### What the exercise asks:
The answer must be every line from the entries below that contains "Multi".

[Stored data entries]
_ _ _ _ _ _ _

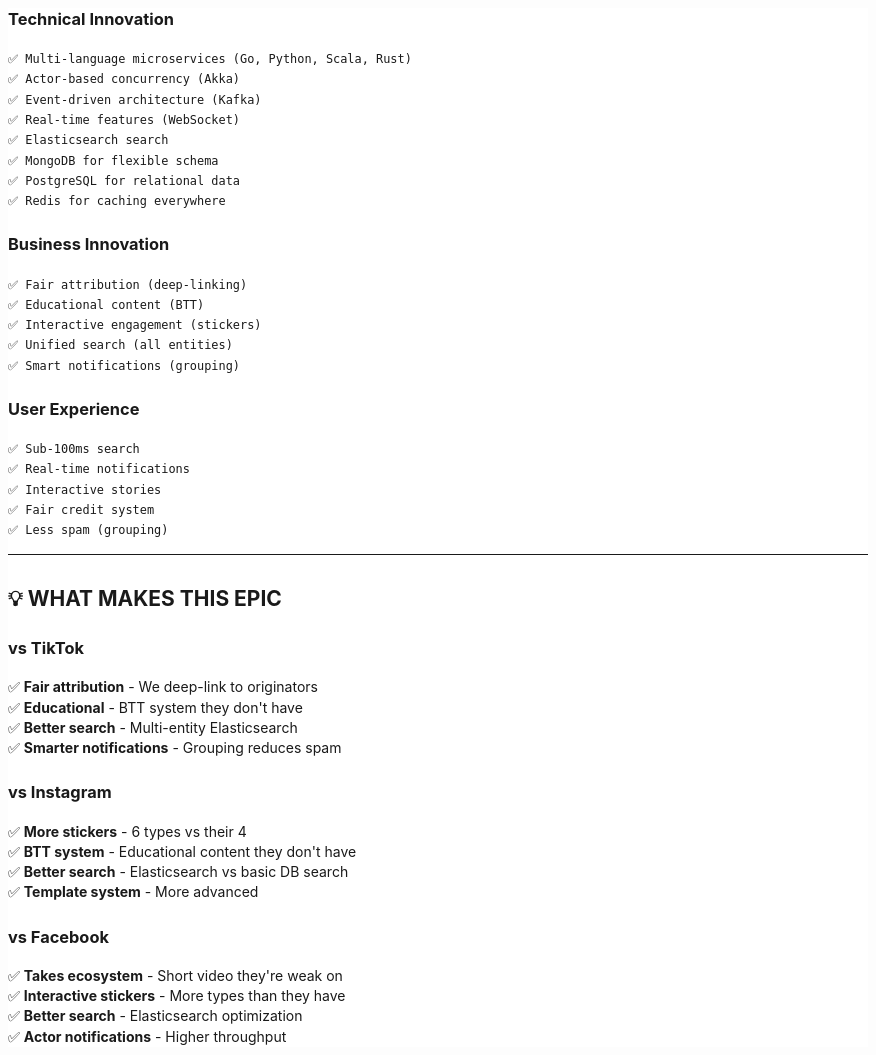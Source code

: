 ### Technical Innovation
```
✅ Multi-language microservices (Go, Python, Scala, Rust)
✅ Actor-based concurrency (Akka)
✅ Event-driven architecture (Kafka)
✅ Real-time features (WebSocket)
✅ Elasticsearch search
✅ MongoDB for flexible schema
✅ PostgreSQL for relational data
✅ Redis for caching everywhere
```

### Business Innovation
```
✅ Fair attribution (deep-linking)
✅ Educational content (BTT)
✅ Interactive engagement (stickers)
✅ Unified search (all entities)
✅ Smart notifications (grouping)
```

### User Experience
```
✅ Sub-100ms search
✅ Real-time notifications
✅ Interactive stories
✅ Fair credit system
✅ Less spam (grouping)
```

---

## 💡 WHAT MAKES THIS EPIC

### vs TikTok
✅ **Fair attribution** - We deep-link to originators  
✅ **Educational** - BTT system they don't have  
✅ **Better search** - Multi-entity Elasticsearch  
✅ **Smarter notifications** - Grouping reduces spam  

### vs Instagram
✅ **More stickers** - 6 types vs their 4  
✅ **BTT system** - Educational content they don't have  
✅ **Better search** - Elasticsearch vs basic DB search  
✅ **Template system** - More advanced  

### vs Facebook
✅ **Takes ecosystem** - Short video they're weak on  
✅ **Interactive stickers** - More types than they have  
✅ **Better search** - Elasticsearch optimization  
✅ **Actor notifications** - Higher throughput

_ _ _ _ _ _ _

### Response:
✅ Multi-language microservices (Go, Python, Scala, Rust)
✅ **Better search** - Multi-entity Elasticsearch  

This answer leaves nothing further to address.